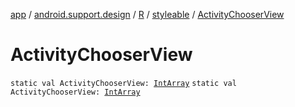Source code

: [app](../../../index.md) / [android.support.design](../../index.md) / [R](../index.md) / [styleable](index.md) / [ActivityChooserView](./-activity-chooser-view.md)

# ActivityChooserView

`static val ActivityChooserView: `[`IntArray`](https://kotlinlang.org/api/latest/jvm/stdlib/kotlin/-int-array/index.html)
`static val ActivityChooserView: `[`IntArray`](https://kotlinlang.org/api/latest/jvm/stdlib/kotlin/-int-array/index.html)
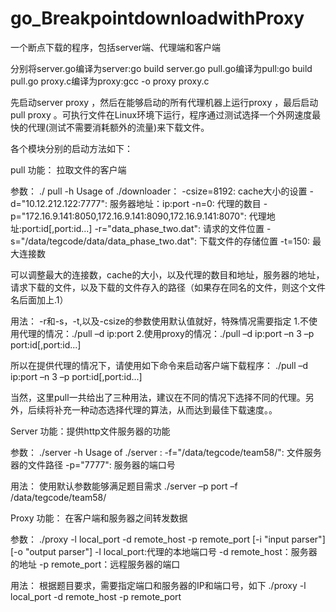 # go_BreakpointdownloadwithProxy
一个断点下载的程序，包括server端、代理端和客户端

分别将server.go编译为server:go build server.go
pull.go编译为pull:go build pull.go
proxy.c编译为proxy:gcc -o proxy proxy.c


先启动server proxy ，然后在能够启动的所有代理机器上运行proxy ，最后启动pull proxy 。可执行文件在Linux环境下运行，程序通过测试选择一个外网速度最快的代理(测试不需要消耗额外的流量)来下载文件。

各个模块分别的启动方法如下：

pull 
功能：
拉取文件的客户端

参数：
./ pull  -h
Usage of ./downloader：
  -csize=8192: cache大小的设置
  -d="10.12.212.122:7777": 服务器地址：ip:port
  -n=0: 代理的数目
  -p="172.16.9.141:8050,172.16.9.141:8090,172.16.9.141:8070": 代理地址:port:id[,port:id...]
  -r="data_phase_two.dat": 请求的文件位置
  -s="/data/tegcode/data/data_phase_two.dat": 下载文件的存储位置
  -t=150: 最大连接数

可以调整最大的连接数，cache的大小，以及代理的数目和地址，服务器的地址，请求下载的文件，以及下载的文件存入的路径（如果存在同名的文件，则这个文件名后面加上.1）



用法：
-r和-s，-t,以及-csize的参数使用默认值就好，特殊情况需要指定
1.不使用代理的情况：./pull   –d ip:port
2.使用proxy的情况：./pull  –d ip:port  –n 3 –p port:id[,port:id...]

所以在提供代理的情况下，请使用如下命令来启动客户端下载程序：
./pull  –d ip:port  –n 3 –p port:id[,port:id...]

当然，这里pull一共给出了三种用法，建议在不同的情况下选择不同的代理。另外，后续将补充一种动态选择代理的算法，从而达到最佳下载速度。。

Server 
功能：提供http文件服务器的功能

参数：
./server  -h
Usage of ./server :
  -f="/data/tegcode/team58/": 文件服务器的文件路径
  -p="7777": 服务器的端口号

用法：
使用默认参数能够满足题目需求
./server  –p port –f /data/tegcode/team58/


Proxy 
功能： 
在客户端和服务器之间转发数据

参数：
./proxy  -l local_port -d remote_host -p remote_port [-i "input parser"] [-o "output parser"]
-l local_port:代理的本地端口号
-d remote_host：服务器的地址
-p remote_port：远程服务器的端口

用法：
根据题目要求，需要指定端口和服务器的IP和端口号，如下
./proxy  -l local_port -d remote_host -p remote_port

What you should do –
Copy every record exactly, but skip the pictures.

Solution to the exercise –
Source code

: [app](../../../index.md) / [android.support.design](../../index.md) / [R](../index.md) / [styleable](index.md) / [ActivityChooserView](./-activity-chooser-view.md)

# ActivityChooserView

`static val ActivityChooserView: `[`IntArray`](https://kotlinlang.org/api/latest/jvm/stdlib/kotlin/-int-array/index.html)
`static val ActivityChooserView: `[`IntArray`](https://kotlinlang.org/api/latest/jvm/stdlib/kotlin/-int-array/index.html)
 # go_BreakpointdownloadwithProxy
一个断点下载的程序，包括server端、代理端和客户端

分别将server.go编译为server:go build server.go
pull.go编译为pull:go build pull.go
proxy.c编译为proxy:gcc -o proxy proxy.c


先启动server proxy ，然后在能够启动的所有代理机器上运行proxy ，最后启动pull proxy 。可执行文件在Linux环境下运行，程序通过测试选择一个外网速度最快的代理(测试不需要消耗额外的流量)来下载文件。

各个模块分别的启动方法如下：

pull 
功能：
拉取文件的客户端

参数：
./ pull  -h
Usage of ./downloader：
  -csize=8192: cache大小的设置
  -d="10.12.212.122:7777": 服务器地址：ip:port
  -n=0: 代理的数目
  -p="172.16.9.141:8050,172.16.9.141:8090,172.16.9.141:8070": 代理地址:port:id[,port:id...]
  -r="data_phase_two.dat": 请求的文件位置
  -s="/data/tegcode/data/data_phase_two.dat": 下载文件的存储位置
  -t=150: 最大连接数

可以调整最大的连接数，cache的大小，以及代理的数目和地址，服务器的地址，请求下载的文件，以及下载的文件存入的路径（如果存在同名的文件，则这个文件名后面加上.1）



用法：
-r和-s，-t,以及-csize的参数使用默认值就好，特殊情况需要指定
1.不使用代理的情况：./pull   –d ip:port
2.使用proxy的情况：./pull  –d ip:port  –n 3 –p port:id[,port:id...]

所以在提供代理的情况下，请使用如下命令来启动客户端下载程序：
./pull  –d ip:port  –n 3 –p port:id[,port:id...]

当然，这里pull一共给出了三种用法，建议在不同的情况下选择不同的代理。另外，后续将补充一种动态选择代理的算法，从而达到最佳下载速度。。

Server 
功能：提供http文件服务器的功能

参数：
./server  -h
Usage of ./server :
  -f="/data/tegcode/team58/": 文件服务器的文件路径
  -p="7777": 服务器的端口号

用法：
使用默认参数能够满足题目需求
./server  –p port –f /data/tegcode/team58/


Proxy 
功能： 
在客户端和服务器之间转发数据

参数：
./proxy  -l local_port -d remote_host -p remote_port [-i "input parser"] [-o "output parser"]
-l local_port:代理的本地端口号
-d remote_host：服务器的地址
-p remote_port：远程服务器的端口

用法：
根据题目要求，需要指定端口和服务器的IP和端口号，如下
./proxy  -l local_port -d remote_host -p remote_port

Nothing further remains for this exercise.